We interpret our own findings with a cautionary note since there are numerous potential measured and unmeasured confounding variables including rates of BCG vaccination compliance, age at vaccination, potential strain differences among BCG vaccines, as well as regional variations within countries, a lack of a verified metric to measure country-level COVID-19 response effectiveness, no measures of health system capacity to provide effective, critical care, and other, as yet identified factors. The rates of adequate and accurate CRM reporting may vary by country and vary more widely in certain countries with higher BCG vaccination rates owing to the robustness of the public health infrastructure thus increasing the apparent effect of BCG. We agree with the sentiments of the World Health Organization and caution against routine BCG vaccination for the prevention of COVID-19 until prospective trials are completed. It is unclear if the protection from neonatal vaccination with BCG is transferrable to those receiving vaccination as an adult and how long such protection lasts. That is why some of the authors have initiated NCT04348370 (BADAS) trial in the US, joining other trials evaluating BCG administration for either COVID-19 prevention or disease severity reduction including: national clinical trial (NCT)04348370 (BADAS, USA), NCT04327206 (BRACE, Australia), NCT04328441 (BCG-CORONA, Netherlands), and NCT04350931 (Egypt).

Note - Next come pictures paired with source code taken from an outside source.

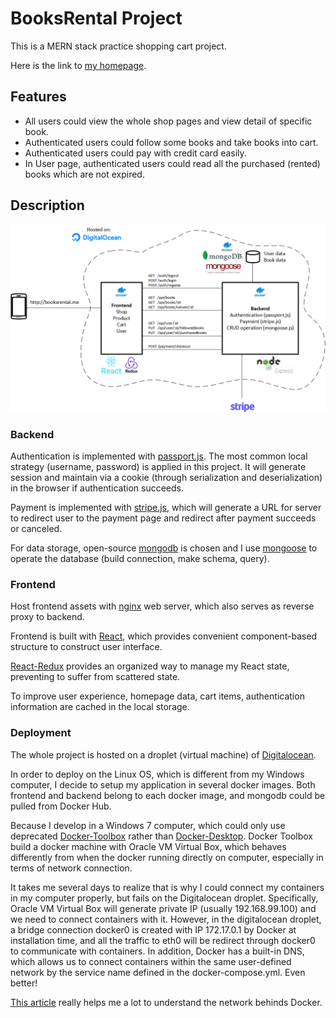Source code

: # BooksRental Project

This is a MERN stack practice shopping cart project.

Here is the link to [my homepage](http://143.110.253.117/).

## Features

- All users could view the whole shop pages and view detail of specific book.
- Authenticated users could follow some books and take books into cart.
- Authenticated users could pay with credit card easily.
- In User page, authenticated users could read all the purchased (rented) books which are not expired.

## Description

![architecture diagram][architecture]

[architecture]: https://github.com/jackylearn/shopping/blob/master/architecture.png

### Backend

Authentication is implemented with [passport.js](http://www.passportjs.org/). The most common local strategy (username, password) is applied in this project. It will generate session and maintain via a cookie (through serialization and deserialization) in the browser if authentication succeeds.

Payment is implemented with [stripe.js](https://stripe.com/docs/js), which will generate a URL for server to redirect user to the payment page and redirect after payment succeeds or canceled.

For data storage, open-source [mongodb](https://docs.mongodb.com/manual/) is chosen and I use [mongoose](https://mongoosejs.com/docs/guide.html) to operate the database (build connection, make schema, query).

### Frontend

Host frontend assets with [nginx](http://nginx.org/en/docs/) web server, which also serves as reverse proxy to backend.

Frontend is built with [React](https://reactjs.org/), which provides convenient component-based structure to construct user interface.

[React-Redux](https://react-redux.js.org/) provides an organized way to manage my React state, preventing to suffer from scattered state.

To improve user experience, homepage data, cart items, authentication information are cached in the local storage.

### Deployment

The whole project is hosted on a droplet (virtual machine) of [Digitalocean](https://www.digitalocean.com/solutions/website-hosting/).

In order to deploy on the Linux OS, which is different from my Windows computer, I decide to setup my application in several docker images.
Both frontend and backend belong to each docker image, and mongodb could be pulled from Docker Hub.

Because I develop in a Windows 7 computer, which could only use deprecated [Docker-Toolbox](https://github.com/docker/toolbox) rather than [Docker-Desktop](https://www.docker.com/products/docker-desktop). Docker Toolbox build a docker machine with Oracle VM Virtual Box, which behaves differently from when the docker running directly on computer, especially in terms of network connection.

It takes me several days to realize that is why I could connect my containers in my computer properly, but fails on the Digitalocean droplet. Specifically, Oracle VM Virtual Box will generate private IP (usually 192.168.99.100) and we need to connect containers with it. However, in the digitalocean droplet, a bridge connection docker0 is created with IP 172.17.0.1 by Docker at installation time, and all the traffic to eth0 will be redirect through docker0 to communicate with containers. In addition, Docker has a built-in DNS, which allows us to connect containers within the same user-defined network by the service name defined in the docker-compose.yml. Even better!

[This article](https://bbs.huaweicloud.com/blogs/detail/223529) really helps me a lot to understand the network behinds Docker.
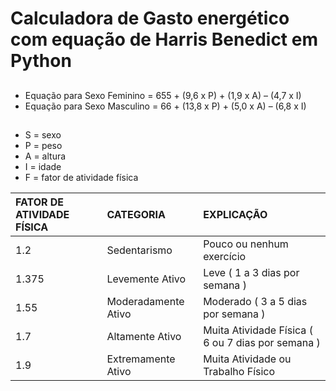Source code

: # Calculadora de Gasto energético com equação de Harris Benedict em Python
##

 - Equação para Sexo Feminino = 655 + (9,6 x P) + (1,9 x A) – (4,7 x I)
 - Equação para Sexo Masculino = 66 + (13,8 x P) + (5,0 x A) – (6,8 x I)

 
##

 - S = sexo
 - P = peso
 - A = altura
 - I = idade
 - F = fator de atividade física


| FATOR DE ATIVIDADE FÍSICA  | CATEGORIA              | EXPLICAÇÃO                                         | 
| :---                       | :---                   | :------------------------------------------------- |
| 1.2                        | Sedentarismo           | Pouco ou nenhum exercício                          |
| 1.375                      | Levemente Ativo        | Leve ( 1 a 3 dias por semana )                     |
| 1.55                       | Moderadamente Ativo    | Moderado ( 3 a 5 dias por semana )                 |
| 1.7                        | Altamente Ativo        | Muita Atividade Física ( 6 ou 7 dias por semana )  |
| 1.9                        | Extremamente Ativo     | Muita Atividade ou Trabalho Físico                 |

This analysis represents an attempt to utilize machine learning methods to address important questions in the field of medicine during a global health emergency which might foster accelerated research in medicine and epidemiology.


For countries included in our analysis using an a priori, rigid entry criteria, the presence of an active BCG immunization program for the past 15 years and total population are associated with improved COVID-19 specific mortality while the share of the population over 65 years of age is associated with increased CRM. For the included countries BCG15 vaccination programs are associated with a 71% reduction in the risk for CRM independent of population, population density, temperature, share of population above 65 years, and the stringency index of each country. A reduction in CRM was observed in 80% of country clusters for BCG15. This ecological analysis provides the most robust data regarding the association of COVID-19 specific mortality and BCG vaccination programs. These findings suggest that BCG vaccination is one of many potential additions to our armamentarium in the fight to reduce mortality related to COVID-19.